Aktionärsstruktur und Wettbewerb: Gefährden horizontal-diversifizierte Großaktionäre durch ihr Netzwerk aus Minderheitsbeteiligungen den Wettbewerb?

Die Bedeutung horizontal-diversifizierter Großaktionäre („HGA“) in der Aktionärsstruktur von börsennotierten Unternehmen nimmt stetig zu. Meist handelt es sich um institutionelle Investoren wie Vermögensverwalter mit ihren Investmentfonds, deren Beteiligungen weitläufige indirekte Unternehmensverflechtungen („Common Ownership“) innerhalb vieler Branchen entstehen lassen. Aufgrund des Ausmaßes des Marktstrukturphänomens stellt sich die Frage einer Verschärfung des Kartellrechts oder einer Regulierung der Vermögensverwaltungsbranche. Diese Arbeit untersucht die bisher entwickelte Schadenstheorie zu unilateralen Effekten durch Common Ownership und zeigt, dass diese auf zwei Grundannahmen beruht, die weder die rechtlichen Rahmenbedingungen noch die tatsächlichen Beteiligungsstrukturen vieler HGA ausreichend berücksichtigen.

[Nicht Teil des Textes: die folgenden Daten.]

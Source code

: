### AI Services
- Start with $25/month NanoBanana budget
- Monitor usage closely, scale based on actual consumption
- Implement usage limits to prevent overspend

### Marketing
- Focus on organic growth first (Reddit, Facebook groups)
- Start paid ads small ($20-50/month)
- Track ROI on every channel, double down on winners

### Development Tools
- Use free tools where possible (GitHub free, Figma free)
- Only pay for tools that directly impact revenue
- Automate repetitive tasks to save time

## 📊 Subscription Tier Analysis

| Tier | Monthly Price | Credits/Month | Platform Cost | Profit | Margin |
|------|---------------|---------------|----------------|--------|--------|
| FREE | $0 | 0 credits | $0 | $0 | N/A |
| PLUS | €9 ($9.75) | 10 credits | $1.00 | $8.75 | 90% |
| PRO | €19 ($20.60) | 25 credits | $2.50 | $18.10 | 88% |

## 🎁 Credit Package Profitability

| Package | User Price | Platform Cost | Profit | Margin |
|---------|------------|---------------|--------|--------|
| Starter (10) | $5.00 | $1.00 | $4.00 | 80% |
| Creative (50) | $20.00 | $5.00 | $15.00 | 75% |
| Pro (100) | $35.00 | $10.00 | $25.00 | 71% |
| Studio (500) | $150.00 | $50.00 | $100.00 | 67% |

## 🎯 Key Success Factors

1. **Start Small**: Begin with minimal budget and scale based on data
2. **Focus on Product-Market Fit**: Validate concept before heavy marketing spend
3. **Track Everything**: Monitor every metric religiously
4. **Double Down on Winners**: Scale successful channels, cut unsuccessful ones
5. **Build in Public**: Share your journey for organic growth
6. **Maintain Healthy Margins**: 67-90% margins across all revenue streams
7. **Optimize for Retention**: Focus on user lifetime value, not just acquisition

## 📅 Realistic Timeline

Indirekte Horizontalverflechtungen entstehen, wenn mindestens zwei Unternehmen, die in einem horizontalen Wettbewerbsverhältnis stehen, einen gemeinsamen Anteilseigner haben. In Rechts- und Wirtschaftswissenschaft wird diskutiert, ob solche Verflechtungen über Minderheitsbeteiligungen zu wettbewerbsmindernden Effekten führen, die das europäische und deutsche Kartellrecht in seiner jetzigen Form nicht erfassen kann. Eine zentrale Bedeutung bei der Beantwortung der Frage nimmt die wettbewerbliche Schadenstheorie ein. Das Detailverständnis zu den Wirkmechanismen und Zusammenhängen ist jedoch noch unausgereift. Daran knüpft diese Arbeit mit ihrer Forschungsfrage an. Sie soll beantworten, ob sich unter Berücksichtigung der rechtlichen und tatsächlichen Rahmenbedingungen eine wettbewerbliche Schadenstheorie begründen lässt, die eine Verschärfung des Kartellrechts oder eine Regulierung der Vermögensverwaltungsbranche rechtfertigen würde. Dafür analysiert die Arbeit die für die Verflechtungen verantwortlichen Aktionäre, ihr Geschäftsmodell sowie ihre rechtliche Struktur und Handlungsbeschränkungen. Sie setzt sich das Ziel, die Auswirkungen der Aktionärsstruktur auf das Wettbewerbsverhalten aus einer rechtlichen Perspektive zu beurteilen.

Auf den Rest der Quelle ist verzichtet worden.